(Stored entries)
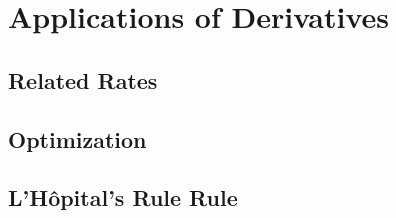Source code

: \chapter{Applications of Derivatives}

\section{Related Rates}

\section{Optimization}

\section{L'H\^{o}pital's Rule Rule}
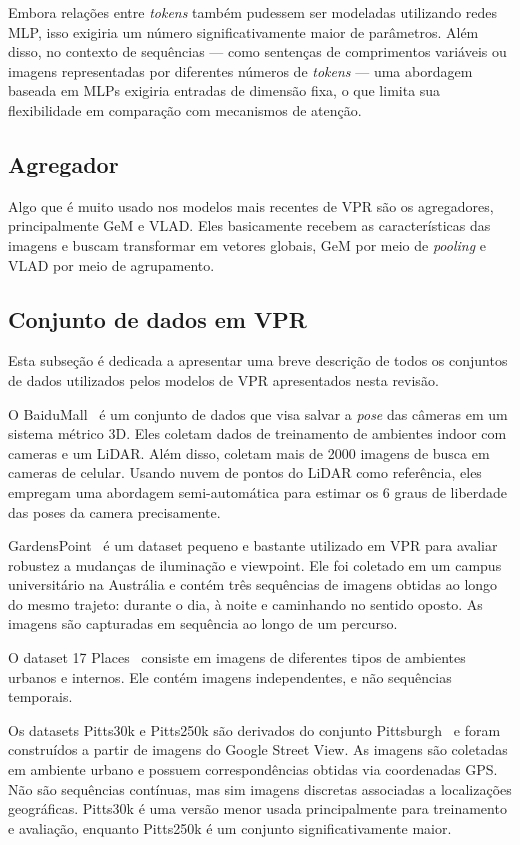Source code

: \documentclass[letterpaper, 10 pt, conference]{ieeeconf}  %
\begin{document}
Embora relações entre \textit{tokens} também pudessem ser modeladas utilizando redes MLP, isso exigiria um número significativamente maior de parâmetros. Além disso, no contexto de sequências — como sentenças de comprimentos variáveis ou imagens representadas por diferentes números de \textit{tokens} — uma abordagem baseada em MLPs exigiria entradas de dimensão fixa, o que limita sua flexibilidade em comparação com mecanismos de atenção.




\subsection{Agregador}
Algo que é muito usado nos modelos mais recentes de VPR são os agregadores, principalmente GeM e VLAD. Eles basicamente recebem as características das imagens e buscam transformar em vetores globais, GeM por meio de \textit{pooling} e VLAD por meio de agrupamento.



\subsection{Conjunto de dados em VPR}
Esta subseção é dedicada a apresentar uma breve descrição de todos os conjuntos de dados utilizados pelos modelos de VPR apresentados nesta revisão.


O BaiduMall~\cite{baidu} é um conjunto de dados que visa salvar a \textit{pose} das câmeras em um sistema métrico 3D. Eles coletam dados de treinamento de ambientes indoor com cameras e um LiDAR. Além disso, coletam mais de 2000 imagens de busca em cameras de celular. Usando nuvem de pontos do LiDAR como referência, eles empregam uma abordagem semi-automática para estimar os 6 graus de liberdade das poses da camera precisamente.


GardensPoint~\cite{garden} é um dataset pequeno e bastante utilizado em VPR para avaliar robustez a mudanças de iluminação e viewpoint. Ele foi coletado em um campus universitário na Austrália e contém três sequências de imagens obtidas ao longo do mesmo trajeto: durante o dia, à noite e caminhando no sentido oposto. As imagens são capturadas em sequência ao longo de um percurso.

O dataset 17 Places~\cite{places} consiste em imagens de diferentes tipos de ambientes urbanos e internos. Ele contém imagens independentes, e não sequências temporais.

Os datasets Pitts30k e Pitts250k são derivados do conjunto Pittsburgh~\cite{pitts} e foram construídos a partir de imagens do Google Street View. As imagens são coletadas em ambiente urbano e possuem correspondências obtidas via coordenadas GPS. Não são sequências contínuas, mas sim imagens discretas associadas a localizações geográficas. Pitts30k é uma versão menor usada principalmente para treinamento e avaliação, enquanto Pitts250k é um conjunto significativamente maior.
\end{document}
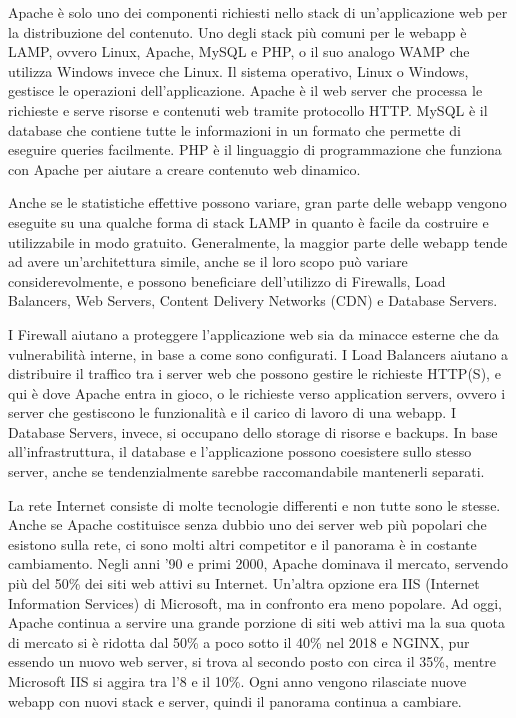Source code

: Apache è solo uno dei componenti richiesti nello stack di un'applicazione web per la distribuzione del contenuto. Uno degli stack più comuni per le webapp è LAMP, ovvero Linux, Apache, MySQL e PHP, o il suo analogo WAMP che utilizza Windows invece che Linux. Il sistema operativo, Linux o Windows, gestisce le operazioni dell'applicazione. Apache è il web server che processa le richieste e serve risorse e contenuti web tramite protocollo HTTP. MySQL è il database che contiene tutte le informazioni in un formato che permette di eseguire queries facilmente. PHP è il linguaggio di programmazione che funziona con Apache per aiutare a creare contenuto web dinamico.

Anche se le statistiche effettive possono variare, gran parte delle webapp vengono eseguite su una qualche forma di stack LAMP in quanto è facile da costruire e utilizzabile in modo gratuito. Generalmente, la maggior parte delle webapp tende ad avere un'architettura simile, anche se il loro scopo può variare considerevolmente, e possono beneficiare dell'utilizzo di Firewalls, Load Balancers, Web Servers, Content Delivery Networks (CDN) e Database Servers.

I Firewall aiutano a proteggere l'applicazione web sia da minacce esterne che da vulnerabilità interne, in base a come sono configurati. I Load Balancers aiutano a distribuire il traffico tra i server web che possono gestire le richieste HTTP(S), e qui è dove Apache entra in gioco, o le richieste verso application servers, ovvero i server che gestiscono le funzionalità e il carico di lavoro di una webapp. I Database Servers, invece, si occupano dello storage di risorse e backups. In base all'infrastruttura, il database e l'applicazione possono coesistere sullo stesso server, anche se tendenzialmente sarebbe raccomandabile mantenerli separati.

La rete Internet consiste di molte tecnologie differenti e non tutte sono le stesse. Anche se Apache costituisce senza dubbio uno dei server web più popolari che esistono sulla rete, ci sono molti altri competitor e il panorama è in costante cambiamento. Negli anni '90 e primi 2000, Apache dominava il mercato, servendo più del 50\% dei siti web attivi su Internet. Un'altra opzione era IIS (Internet Information Services) di Microsoft, ma in confronto era meno popolare. Ad oggi, Apache continua a servire una grande porzione di siti web attivi ma la sua quota di mercato si è ridotta dal 50\% a poco sotto il 40\% nel 2018 e NGINX, pur essendo un nuovo web server, si trova al secondo posto con circa il 35\%, mentre Microsoft IIS si aggira tra l'8 e il 10\%. Ogni anno vengono rilasciate nuove webapp con nuovi stack e server, quindi il panorama continua a cambiare.

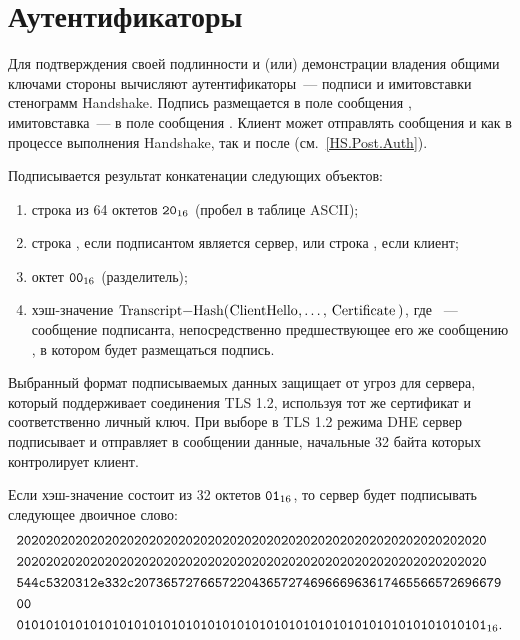 \section{Аутентификаторы}\label{CRYPTO.Auth} 

Для подтверждения своей подлинности и (или) демонстрации владения общими ключами 
стороны вычисляют аутентификаторы~--- подписи и имитовставки стенограмм Handshake. 
%
Подпись размещается в поле  сообщения 
, имитовставка~--- в поле  
сообщения .
%
Клиент может отправлять сообщения  и 
 как в процессе выполнения Handshake, так и после 
(см.~\ref{HS.Post.Auth}).

Подписывается результат конкатенации следующих объектов: 
\begin{enumerate}[label=\arabic*)]
\item
строка из 64 октетов $\texttt{20}_{16}$ (пробел в таблице ASCII);
\item
строка , если подписантом 
является сервер, или строка , если 
клиент; 
%
%
\item
октет $\texttt{00}_{16}$ (разделитель);
\item
хэш-значение 
$\code{Transcript-Hash}(\code{ClientHello},\ldots,\code{Certificate})$, 
где ~--- сообщение подписанта, непосредственно 
предшествующее его же сообщению , в котором 
будет размещаться подпись.
\end{enumerate}

\begin{note*}
Выбранный формат подписываемых данных защищает от угроз для сервера, который
поддерживает соединения TLS 1.2, используя тот же сертификат и соответственно
личный ключ. При выборе в TLS 1.2 режима DHE сервер подписывает и отправляет в
сообщении  данные, начальные 32 байта которых 
контролирует клиент.
\end{note*}


\begin{example*}
Если хэш-значение состоит из 32 октетов $\texttt{01}_{16}$, то сервер будет подписывать 
следующее двоичное слово:
\begin{align*}
&\texttt{2020202020202020202020202020202020202020202020202020202020202020}\\
&\texttt{2020202020202020202020202020202020202020202020202020202020202020}\\
&\texttt{544c5320312e332c20736572766572204365727469666963617465566572696679}\\
&\texttt{00}\\
&\texttt{0101010101010101010101010101010101010101010101010101010101010101}_{16}.
\end{align*}
\end{example*}

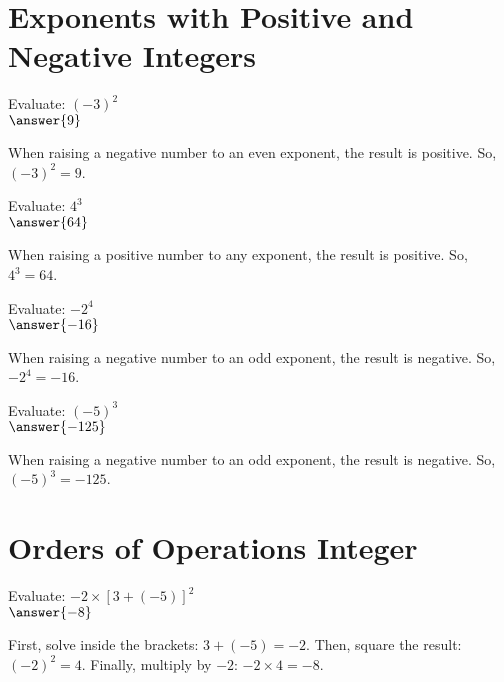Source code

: \documentclass{ximera}
\begin{document}


\section*{Exponents with Positive and Negative Integers}

\begin{problem}
Evaluate: $(-3)^2$\\
$\answer{9}$
\begin{feedback}
When raising a negative number to an even exponent, the result is positive. So, $(-3)^2 = 9$.
\end{feedback}
\end{problem}

\begin{problem}
Evaluate: $4^3$\\
$\answer{64}$
\begin{feedback}
When raising a positive number to any exponent, the result is positive. So, $4^3 = 64$.
\end{feedback}
\end{problem}

\begin{problem}
Evaluate: $-2^4$\\
$\answer{-16}$
\begin{feedback}
When raising a negative number to an odd exponent, the result is negative. So, $-2^4 = -16$.
\end{feedback}
\end{problem}

\begin{problem}
Evaluate: $(-5)^3$\\
$\answer{-125}$
\begin{feedback}
When raising a negative number to an odd exponent, the result is negative. So, $(-5)^3 = -125$.
\end{feedback}
\end{problem}



\section*{Orders of Operations Integer}

\begin{problem}
Evaluate: $-2 \times [3 + (-5)]^2$\\
$\answer{-8}$
\begin{feedback}
First, solve inside the brackets: $3 + (-5) = -2$. Then, square the result: $(-2)^2 = 4$. Finally, multiply by $-2$: $-2 \times 4 = -8$.
\end{feedback}
\end{problem}
\end{document}
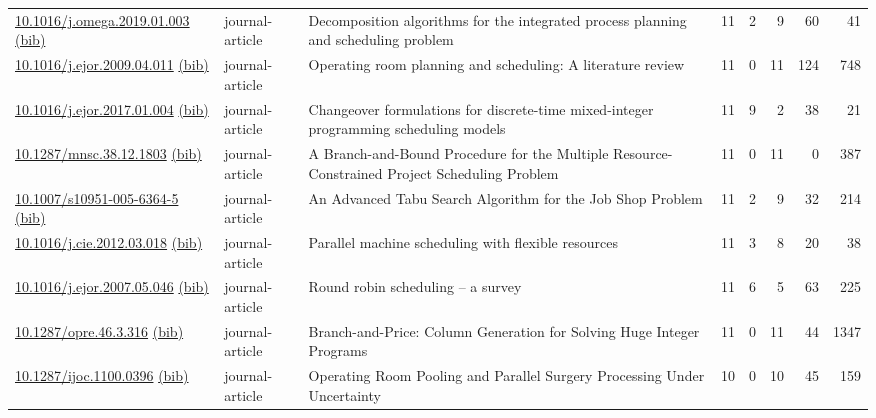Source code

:{\begin{longtable}{p{5cm}lp{11cm}rrrrr}
\href{http://dx.doi.org/10.1016/j.omega.2019.01.003}{10.1016/j.omega.2019.01.003} \href{https://www.doi2bib.org/bib/10.1016/j.omega.2019.01.003}{(bib)} & journal-article & Decomposition algorithms for the integrated process planning and scheduling problem & 11 & 2 & 9 & 60 & 41 \\
\href{http://dx.doi.org/10.1016/j.ejor.2009.04.011}{10.1016/j.ejor.2009.04.011} \href{https://www.doi2bib.org/bib/10.1016/j.ejor.2009.04.011}{(bib)} & journal-article & Operating room planning and scheduling: A literature review & 11 & 0 & 11 & 124 & 748 \\
\href{http://dx.doi.org/10.1016/j.ejor.2017.01.004}{10.1016/j.ejor.2017.01.004} \href{https://www.doi2bib.org/bib/10.1016/j.ejor.2017.01.004}{(bib)} & journal-article & Changeover formulations for discrete-time mixed-integer programming scheduling models & 11 & 9 & 2 & 38 & 21 \\
\href{http://dx.doi.org/10.1287/mnsc.38.12.1803}{10.1287/mnsc.38.12.1803} \href{https://www.doi2bib.org/bib/10.1287/mnsc.38.12.1803}{(bib)} & journal-article & A Branch-and-Bound Procedure for the Multiple Resource-Constrained Project Scheduling Problem & 11 & 0 & 11 & 0 & 387 \\
\href{http://dx.doi.org/10.1007/s10951-005-6364-5}{10.1007/s10951-005-6364-5} \href{https://www.doi2bib.org/bib/10.1007/s10951-005-6364-5}{(bib)} & journal-article & An Advanced Tabu Search Algorithm for the Job Shop Problem & 11 & 2 & 9 & 32 & 214 \\
\href{http://dx.doi.org/10.1016/j.cie.2012.03.018}{10.1016/j.cie.2012.03.018} \href{https://www.doi2bib.org/bib/10.1016/j.cie.2012.03.018}{(bib)} & journal-article & Parallel machine scheduling with flexible resources & 11 & 3 & 8 & 20 & 38 \\
\href{http://dx.doi.org/10.1016/j.ejor.2007.05.046}{10.1016/j.ejor.2007.05.046} \href{https://www.doi2bib.org/bib/10.1016/j.ejor.2007.05.046}{(bib)} & journal-article & Round robin scheduling – a survey & 11 & 6 & 5 & 63 & 225 \\
\href{http://dx.doi.org/10.1287/opre.46.3.316}{10.1287/opre.46.3.316} \href{https://www.doi2bib.org/bib/10.1287/opre.46.3.316}{(bib)} & journal-article & Branch-and-Price: Column Generation for Solving Huge Integer Programs & 11 & 0 & 11 & 44 & 1347 \\
\href{http://dx.doi.org/10.1287/ijoc.1100.0396}{10.1287/ijoc.1100.0396} \href{https://www.doi2bib.org/bib/10.1287/ijoc.1100.0396}{(bib)} & journal-article & Operating Room Pooling and Parallel Surgery Processing Under Uncertainty & 10 & 0 & 10 & 45 & 159 \\

\end{longtable}}
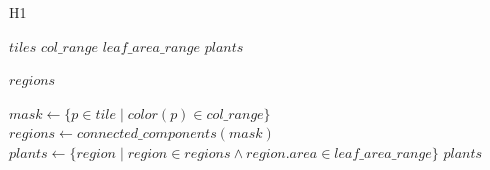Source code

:\documentclass[12pt,a4paper,oneside]{report}
\begin{document}
\begin{algorithm}
    \caption{H1}
    \label{alg:H1}
    \begin{algorithmic}[1]
    \Require $tiles$ 
    \Require $col\_range$ 
    \Require $leaf\_area\_range$ 
    \Ensure $plants$ 
    
     \cite{wuOptimizingConnectedComponent2005} 
        \State \Return $regions$
    \EndFunction
    
      \State $mask \gets \{p \in tile \mid color(p) \in col\_range\}$
      \State $regions \gets connected\_components(mask)$
      \State $plants \gets \{region \mid region \in regions \land region.area \in leaf\_area\_range\}$
    \EndFor
    \State \Return $plants$
  \end{algorithmic}
  \end{algorithm}
  
\end{document}
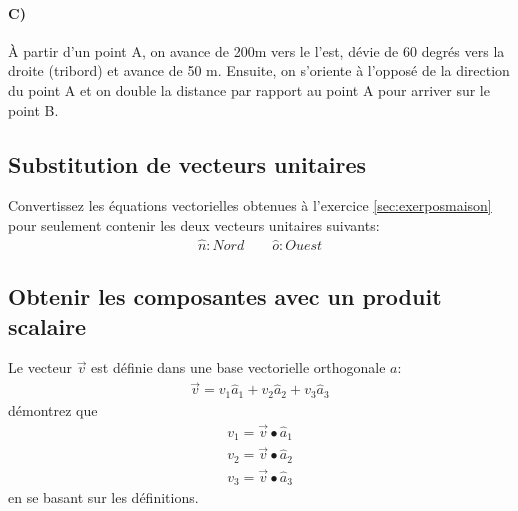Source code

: \paragraph{C)} 

À partir d'un point A, on avance de 200m vers le l'est, dévie de 60 degrés vers la droite (tribord) et avance de 50 m. Ensuite, on s'oriente à l'opposé de la direction du point A et on double la distance par rapport au point A pour arriver sur le point B.
 

\subsection{Substitution de vecteurs unitaires}

Convertissez les équations vectorielles obtenues à l’exercice \ref{sec:exerposmaison} pour seulement contenir les deux vecteurs unitaires suivants:
\begin{align}
\hat{n} : Nord \quad\quad   \hat{o} : Ouest
\end{align} 



\subsection{Obtenir les composantes avec un produit scalaire}

Le vecteur $\vec{v}$ est définie dans une base vectorielle orthogonale $a$:
\begin{align}
\vec{v} = v_1 \hat{a}_1 + v_2 \hat{a}_2 + v_3 \hat{a}_3
\end{align} 
démontrez que 
\begin{align}
v_1 = \vec{v} \bullet \hat{a}_1 \\
v_2 = \vec{v} \bullet \hat{a}_2 \\
v_3 = \vec{v} \bullet \hat{a}_3 
\end{align} 
en se basant sur les définitions.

**Try it**
Show the lines from the data above that contain the string "consiste".

**Response for this exercise**
O dataset 17 Places~\cite{places} consiste em imagens de diferentes tipos de ambientes urbanos e internos. Ele contém imagens independentes, e não sequências temporais.
La rete Internet consiste di molte tecnologie differenti e non tutte sono le stesse. Anche se Apache costituisce senza dubbio uno dei server web più popolari che esistono sulla rete, ci sono molti altri competitor e il panorama è in costante cambiamento. Negli anni '90 e primi 2000, Apache dominava il mercato, servendo più del 50\% dei siti web attivi su Internet. Un'altra opzione era IIS (Internet Information Services) di Microsoft, ma in confronto era meno popolare. Ad oggi, Apache continua a servire una grande porzione di siti web attivi ma la sua quota di mercato si è ridotta dal 50\% a poco sotto il 40\% nel 2018 e NGINX, pur essendo un nuovo web server, si trova al secondo posto con circa il 35\%, mentre Microsoft IIS si aggira tra l'8 e il 10\%. Ogni anno vengono rilasciate nuove webapp con nuovi stack e server, quindi il panorama continua a cambiare.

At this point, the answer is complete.